Exercise:
Read the listing below and tally the lines that contain "WITH"; the reply is that tally only.

Given records:

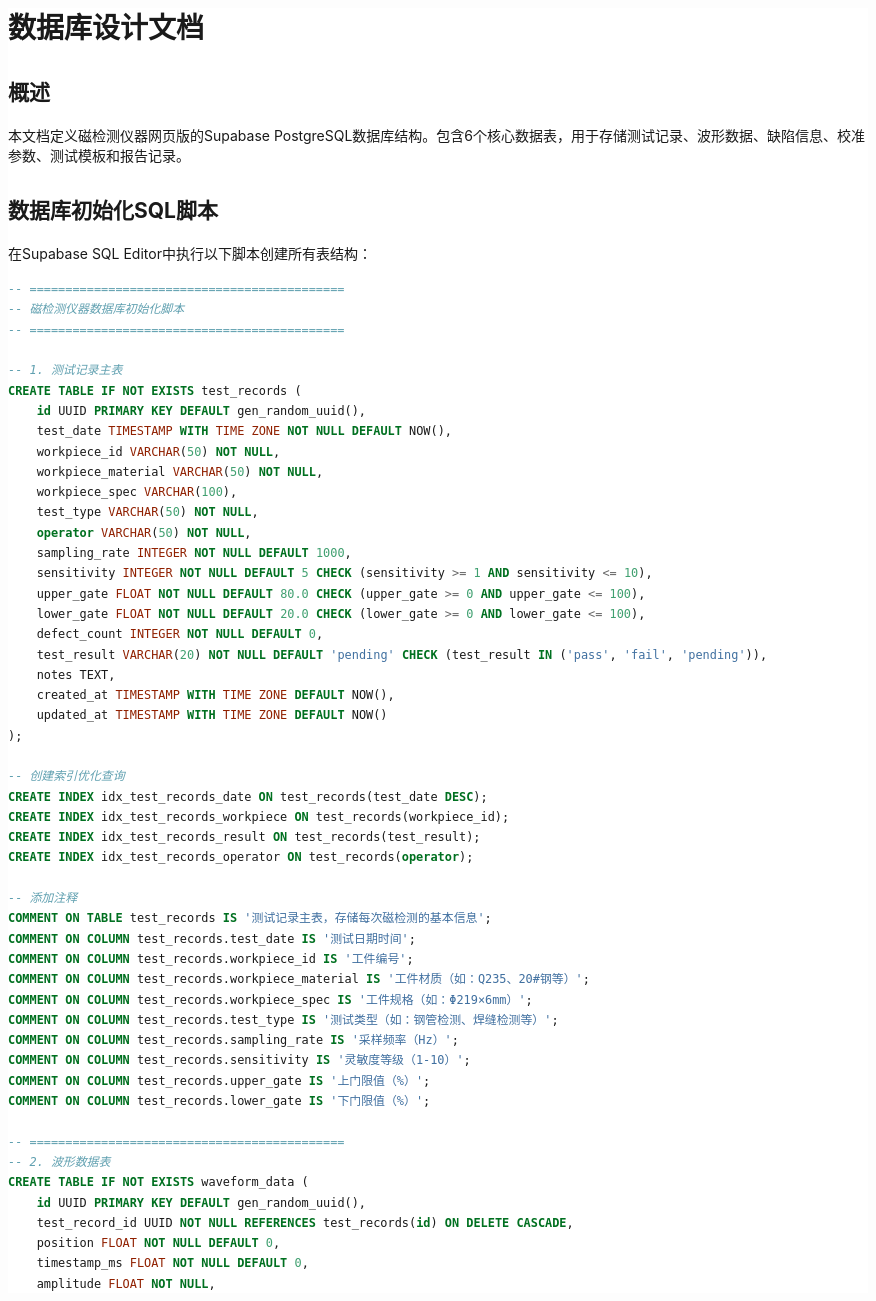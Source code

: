 # 数据库设计文档

## 概述

本文档定义磁检测仪器网页版的Supabase PostgreSQL数据库结构。包含6个核心数据表，用于存储测试记录、波形数据、缺陷信息、校准参数、测试模板和报告记录。

## 数据库初始化SQL脚本

在Supabase SQL Editor中执行以下脚本创建所有表结构：

```sql
-- ============================================
-- 磁检测仪器数据库初始化脚本
-- ============================================

-- 1. 测试记录主表
CREATE TABLE IF NOT EXISTS test_records (
    id UUID PRIMARY KEY DEFAULT gen_random_uuid(),
    test_date TIMESTAMP WITH TIME ZONE NOT NULL DEFAULT NOW(),
    workpiece_id VARCHAR(50) NOT NULL,
    workpiece_material VARCHAR(50) NOT NULL,
    workpiece_spec VARCHAR(100),
    test_type VARCHAR(50) NOT NULL,
    operator VARCHAR(50) NOT NULL,
    sampling_rate INTEGER NOT NULL DEFAULT 1000,
    sensitivity INTEGER NOT NULL DEFAULT 5 CHECK (sensitivity >= 1 AND sensitivity <= 10),
    upper_gate FLOAT NOT NULL DEFAULT 80.0 CHECK (upper_gate >= 0 AND upper_gate <= 100),
    lower_gate FLOAT NOT NULL DEFAULT 20.0 CHECK (lower_gate >= 0 AND lower_gate <= 100),
    defect_count INTEGER NOT NULL DEFAULT 0,
    test_result VARCHAR(20) NOT NULL DEFAULT 'pending' CHECK (test_result IN ('pass', 'fail', 'pending')),
    notes TEXT,
    created_at TIMESTAMP WITH TIME ZONE DEFAULT NOW(),
    updated_at TIMESTAMP WITH TIME ZONE DEFAULT NOW()
);

-- 创建索引优化查询
CREATE INDEX idx_test_records_date ON test_records(test_date DESC);
CREATE INDEX idx_test_records_workpiece ON test_records(workpiece_id);
CREATE INDEX idx_test_records_result ON test_records(test_result);
CREATE INDEX idx_test_records_operator ON test_records(operator);

-- 添加注释
COMMENT ON TABLE test_records IS '测试记录主表，存储每次磁检测的基本信息';
COMMENT ON COLUMN test_records.test_date IS '测试日期时间';
COMMENT ON COLUMN test_records.workpiece_id IS '工件编号';
COMMENT ON COLUMN test_records.workpiece_material IS '工件材质（如：Q235、20#钢等）';
COMMENT ON COLUMN test_records.workpiece_spec IS '工件规格（如：Φ219×6mm）';
COMMENT ON COLUMN test_records.test_type IS '测试类型（如：钢管检测、焊缝检测等）';
COMMENT ON COLUMN test_records.sampling_rate IS '采样频率（Hz）';
COMMENT ON COLUMN test_records.sensitivity IS '灵敏度等级（1-10）';
COMMENT ON COLUMN test_records.upper_gate IS '上门限值（%）';
COMMENT ON COLUMN test_records.lower_gate IS '下门限值（%）';

-- ============================================
-- 2. 波形数据表
CREATE TABLE IF NOT EXISTS waveform_data (
    id UUID PRIMARY KEY DEFAULT gen_random_uuid(),
    test_record_id UUID NOT NULL REFERENCES test_records(id) ON DELETE CASCADE,
    position FLOAT NOT NULL DEFAULT 0,
    timestamp_ms FLOAT NOT NULL DEFAULT 0,
    amplitude FLOAT NOT NULL,
```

Task answer:
3